First of all:
I cannot put into words how much I love my commute. I walk 1.17 miles (according to my Garmin -- I ran it one day because I was curious) through some of the prettiest neighborhoods in the city. Even when it's cold and not-so-gorgeous, I look forward to my 15 or 20 minutes of peacefulness. And on mornings like today, when it's mid-60s and sunny? I get ridiculously, ridiculously excited about it.
What really kills me, though? For some reason, I was wide awake at about 4:55 this morning. I flipped on the news and sat there for a minute, petting my dogs and generally thinking how awesome it was that I had a whole hour before my alarm was going to go off.
(Not that I get up when my alarm goes off. Since at least high school, I've been setting my alarm for 20-30 minutes before I actually need to be out of bed so that I can hit the snooze button a few times first. Don't ask me how I started that habit, but it's just how I roll.)
And then, I was like "WAIT A MINUTE, PHILLYGIRL. You have all this extra time. You're not tired.
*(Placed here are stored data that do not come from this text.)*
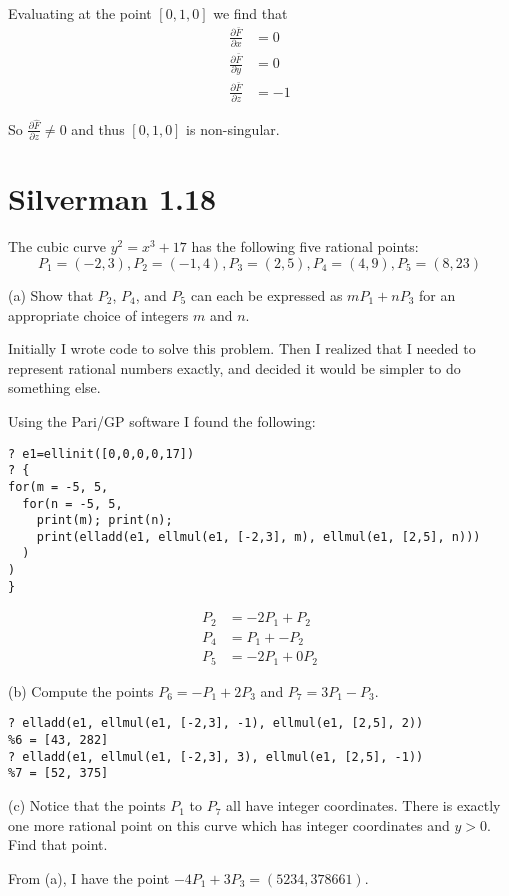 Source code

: \documentclass{article}
\begin{document}
Evaluating at the point $[0,1,0]$ we find that
\begin{align*}
\frac{\partial \bar F}{\partial x} &= 0 \\
\frac{\partial \bar F}{\partial y} &= 0 \\
\frac{\partial \bar F}{\partial z} &= -1
\end{align*}

So $\frac{\partial \hat F}{\partial z} \neq 0$ and thus $[0,1,0]$ is non-singular.

\section{Silverman 1.18}
The cubic curve $y^2 = x^3 + 17$ has the following five rational points:
$$P_1 = (-2,3), P_2 = (-1,4), P_3 = (2,5), P_4 = (4,9), P_5 = (8,23)$$

(a) Show that $P_2$, $P_4$, and $P_5$ can each be expressed as $mP_1 + nP_3$ for an appropriate choice of integers $m$ and $n$.

Initially I wrote code to solve this problem. Then I realized that I needed to represent rational numbers exactly, and decided it would be simpler to do something else.

Using the Pari/GP software I found the following:
\begin{verbatim}
? e1=ellinit([0,0,0,0,17])
? {
for(m = -5, 5,
  for(n = -5, 5,
    print(m); print(n);
    print(elladd(e1, ellmul(e1, [-2,3], m), ellmul(e1, [2,5], n)))
  )
)
}
\end{verbatim}

\begin{align*}
P_2 &= -2P_1 + P_2 \\
P_4 &= P_1 + -P_2 \\
P_5 &= -2P_1 + 0P_2
\end{align*}

(b) Compute the points $P_6 = -P_1 + 2P_3$ and $P_7 = 3P_1 - P_3$.
\begin{verbatim}
? elladd(e1, ellmul(e1, [-2,3], -1), ellmul(e1, [2,5], 2))
%6 = [43, 282]
? elladd(e1, ellmul(e1, [-2,3], 3), ellmul(e1, [2,5], -1))
%7 = [52, 375]
\end{verbatim}

(c) Notice that the points $P_1$ to $P_7$ all have integer coordinates. There is exactly one more rational point on this curve which has integer coordinates and $y > 0$. Find that point.

From (a), I have the point $-4P_1 + 3P_3 = (5234, 378661)$.
\end{document}
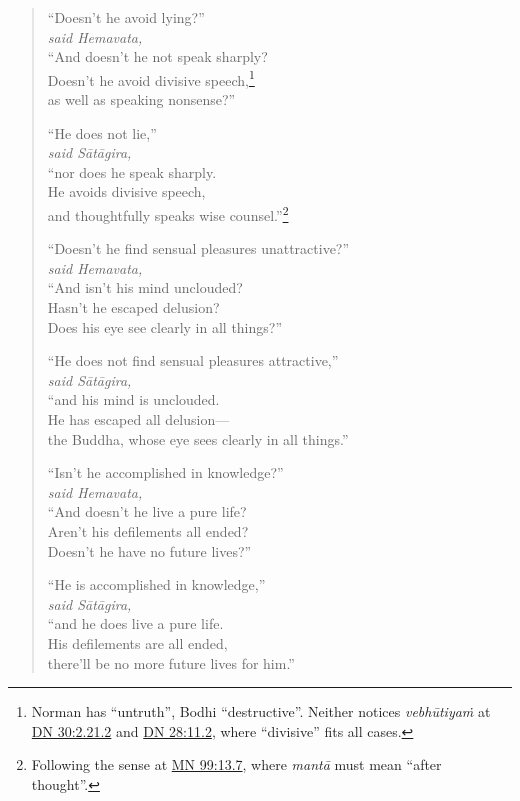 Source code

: \documentclass[12pt,openany]{book}%
\newcommand*{\scspeaker}[1]{\hspace{2em}\textit{#1}}
\begin{document}
\begin{verse}
“Doesn’t he avoid lying?” \\
\scspeaker{said Hemavata, }\\
“And doesn’t he not speak sharply? \\
Doesn’t he avoid divisive speech,\footnote{Norman has “untruth”, Bodhi “destructive”. Neither notices \textit{\textsanskrit{vebhūtiyaṁ}} at  \href{https://suttacentral.net/dn30/en/sujato\#2.21.2}{DN 30:2.21.2} and \href{https://suttacentral.net/dn28/en/sujato\#11.2}{DN 28:11.2}, where “divisive” fits all cases. } \\
as well as speaking nonsense?” 

“He does not lie,” \\
\scspeaker{said \textsanskrit{Sātāgira}, }\\
“nor does he speak sharply. \\
He avoids divisive speech, \\
and thoughtfully speaks wise counsel.”\footnote{Following the sense at \href{https://suttacentral.net/mn99/en/sujato\#13.7}{MN 99:13.7}, where \textit{\textsanskrit{mantā}} must mean “after thought”. } 

“Doesn’t he find sensual pleasures unattractive?” \\
\scspeaker{said Hemavata, }\\
“And isn’t his mind unclouded? \\
Hasn’t he escaped delusion? \\
Does his eye see clearly in all things?” 

“He does not find sensual pleasures attractive,” \\
\scspeaker{said \textsanskrit{Sātāgira}, }\\
“and his mind is unclouded. \\
He has escaped all delusion—\\
the Buddha, whose eye sees clearly in all things.” 

“Isn’t he accomplished in knowledge?” \\
\scspeaker{said Hemavata, }\\
“And doesn’t he live a pure life? \\
Aren’t his defilements all ended? \\
Doesn’t he have no future lives?” 

“He is accomplished in knowledge,” \\
\scspeaker{said \textsanskrit{Sātāgira}, }\\
“and he does live a pure life. \\
His defilements are all ended, \\
there’ll be no more future lives for him.” 


\end{verse}
\end{document}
You're awake. Let's get out of bed and go for a run!" I was very pleased with myself. The sun was coming up, but I'd still be able to watch it rise. I'd put my Garmin out on the balcony to catch a signal while I got dressed. And I'd be able to start my day knowing I'd gotten in a good 5 or 6 miles.
Know what happened then? I must have fallen back to sleep mid-thought, because I DREAMED that I got out of bed, got dressed (I even dreamed that I was down to my one gray pair of lululemon wunder under crops and that all the black ones were in the laundry!), and got out the door. I even dreamed that my Garmin picked up a signal immediately (which should have been a sure sign that this was not reality, since that NEVER happens). And I was off.
And the next thing I knew, my alarm was going off. It was 6:05 and I was most certainly still in bed, not rocking my Garmin or my lulu's. I wanted to kick myself.
Oh well. It would have been the perfect morning to run -- but it was also the perfect morning to walk to work with an iced coffee and flipflops and a big dumb grin because it's so freakin' gorgeous out.